Reshaping the script and performance

I felt that it was important, given my development of ideas, to restructure my script. I sat in the space I will be performing in and began to shape my script around my new ideas. I started by thinking about how Tim Crouch in An Oak Tree used the background story of the man whose daughter had died. This gave me the idea to add intertextuality within my piece.

My performance space
My performance space

I have now included excerpts from Hamlet and Romeo and Juliet, to capture moments of heightened characterisation. From Hamlet I have chosen the moment when Ophelia turns mad.

“There’s fennel for you, and columbines.
There’s rue for you, and here’s some
for me. We may call it herb of grace o’ Sundays.
You must wear your rue with a difference! There’s
a daisy. I would give you some violets, but they
wither’d all when my father died. They say he
made a good end –

[Sings]

For bonny sweet Robin is all my joy” (Shakespeare, 1992, 4.5: 180-187).

This part in the play shows Ophelia move from verse to prose, losing her status as a character.

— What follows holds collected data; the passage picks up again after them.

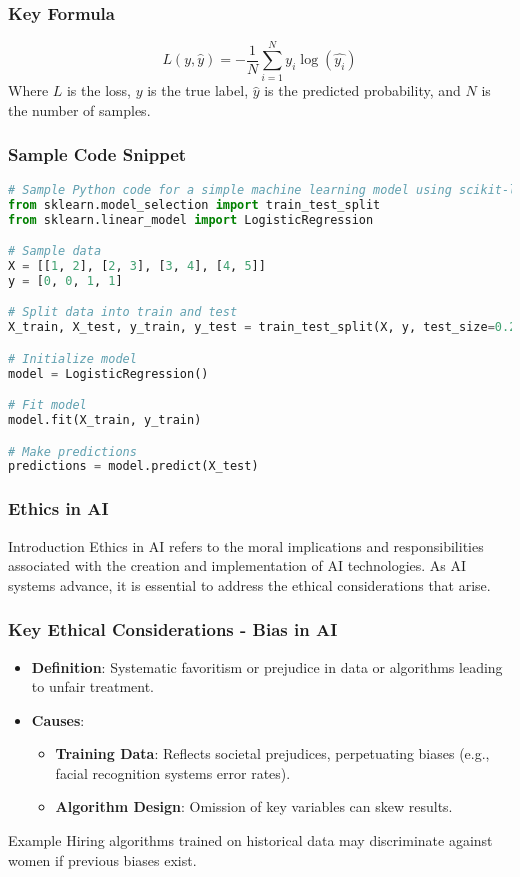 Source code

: \documentclass[aspectratio=169]{beamer}
\begin{document}
\begin{frame}[fragile]
    \frametitle{Key Formula}
    \begin{equation}
        L(y, \hat{y}) = -\frac{1}{N} \sum_{i=1}^{N} y_i \log(\hat{y_i})
    \end{equation}
    Where $L$ is the loss, $y$ is the true label, $\hat{y}$ is the predicted probability, and $N$ is the number of samples.
\end{frame}

\begin{frame}[fragile]
    \frametitle{Sample Code Snippet}
    \begin{lstlisting}[language=Python]
# Sample Python code for a simple machine learning model using scikit-learn
from sklearn.model_selection import train_test_split
from sklearn.linear_model import LogisticRegression

# Sample data
X = [[1, 2], [2, 3], [3, 4], [4, 5]]
y = [0, 0, 1, 1]

# Split data into train and test
X_train, X_test, y_train, y_test = train_test_split(X, y, test_size=0.2)

# Initialize model
model = LogisticRegression()

# Fit model
model.fit(X_train, y_train)

# Make predictions
predictions = model.predict(X_test)
    \end{lstlisting}
\end{frame}

\begin{frame}[fragile]
    \frametitle{Ethics in AI}
    \begin{block}{Introduction}
        Ethics in AI refers to the moral implications and responsibilities associated with the creation and implementation of AI technologies. 
        As AI systems advance, it is essential to address the ethical considerations that arise.
    \end{block}
\end{frame}

\begin{frame}[fragile]
    \frametitle{Key Ethical Considerations - Bias in AI}
    \begin{itemize}
        \item \textbf{Definition}: Systematic favoritism or prejudice in data or algorithms leading to unfair treatment.
        \item \textbf{Causes}:
            \begin{itemize}
                \item \textbf{Training Data}: Reflects societal prejudices, perpetuating biases (e.g., facial recognition systems error rates).
                \item \textbf{Algorithm Design}: Omission of key variables can skew results.
            \end{itemize}
    \end{itemize}
    \begin{block}{Example}
        Hiring algorithms trained on historical data may discriminate against women if previous biases exist.
    \end{block}
\end{frame}
\end{document}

I chose this to attempt to show the challenges of taking on this character and also to create a contrast between me (the performer on stage) and the character of Ophelia.

From Romeo and Juliet I have chosen the moment when Juliet drinks the poison to end her life to be with Romeo, who she believes is dead.

“O, if I wake, shall I not be distraught,
Environed with all these hideous fears?
And madly play with my forefather’s joints?
And pluck the mangled Tybalt from his shroud?
And, in this rage, with some kinsman’s bone,
As with a club, dash out my desperate brains?
O, look! methinks I see my cousin’s ghost
Seeking out Romeo, that did spit his body
Upon a rapier’s point: stay, Tybalt, stay!
Romeo, Romeo, Romeo! Here’s drink- I drink to thee” (Shakespeare, 2000, 4.3: 49-58).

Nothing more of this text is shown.